• [REQUIRED WORK]
Find every line below that contains the word "Socialise" and copy it out.

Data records
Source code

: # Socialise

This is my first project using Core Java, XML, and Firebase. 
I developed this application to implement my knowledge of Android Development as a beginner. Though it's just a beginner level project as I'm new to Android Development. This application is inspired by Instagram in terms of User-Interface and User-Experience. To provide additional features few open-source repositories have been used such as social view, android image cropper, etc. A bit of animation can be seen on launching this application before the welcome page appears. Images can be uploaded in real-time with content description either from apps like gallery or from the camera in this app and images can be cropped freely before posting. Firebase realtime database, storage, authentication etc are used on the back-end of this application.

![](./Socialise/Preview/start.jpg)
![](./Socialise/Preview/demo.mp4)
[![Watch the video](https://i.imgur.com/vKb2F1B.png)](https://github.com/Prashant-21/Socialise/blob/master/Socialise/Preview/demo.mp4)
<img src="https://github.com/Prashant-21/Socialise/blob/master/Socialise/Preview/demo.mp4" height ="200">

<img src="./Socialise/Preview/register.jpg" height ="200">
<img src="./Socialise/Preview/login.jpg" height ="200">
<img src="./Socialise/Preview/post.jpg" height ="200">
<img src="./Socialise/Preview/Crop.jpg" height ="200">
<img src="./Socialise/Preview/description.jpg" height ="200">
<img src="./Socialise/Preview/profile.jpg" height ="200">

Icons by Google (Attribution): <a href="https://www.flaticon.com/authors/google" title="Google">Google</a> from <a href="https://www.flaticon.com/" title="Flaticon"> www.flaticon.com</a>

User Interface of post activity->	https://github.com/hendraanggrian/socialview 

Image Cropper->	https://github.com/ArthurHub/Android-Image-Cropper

• [RESULT FOR THIS EXERCISE]
: # Socialise
![](./Socialise/Preview/start.jpg)
![](./Socialise/Preview/demo.mp4)
[![Watch the video](https://i.imgur.com/vKb2F1B.png)](https://github.com/Prashant-21/Socialise/blob/master/Socialise/Preview/demo.mp4)
<img src="https://github.com/Prashant-21/Socialise/blob/master/Socialise/Preview/demo.mp4" height ="200">
<img src="./Socialise/Preview/register.jpg" height ="200">
<img src="./Socialise/Preview/login.jpg" height ="200">
<img src="./Socialise/Preview/post.jpg" height ="200">
<img src="./Socialise/Preview/Crop.jpg" height ="200">
<img src="./Socialise/Preview/description.jpg" height ="200">
<img src="./Socialise/Preview/profile.jpg" height ="200">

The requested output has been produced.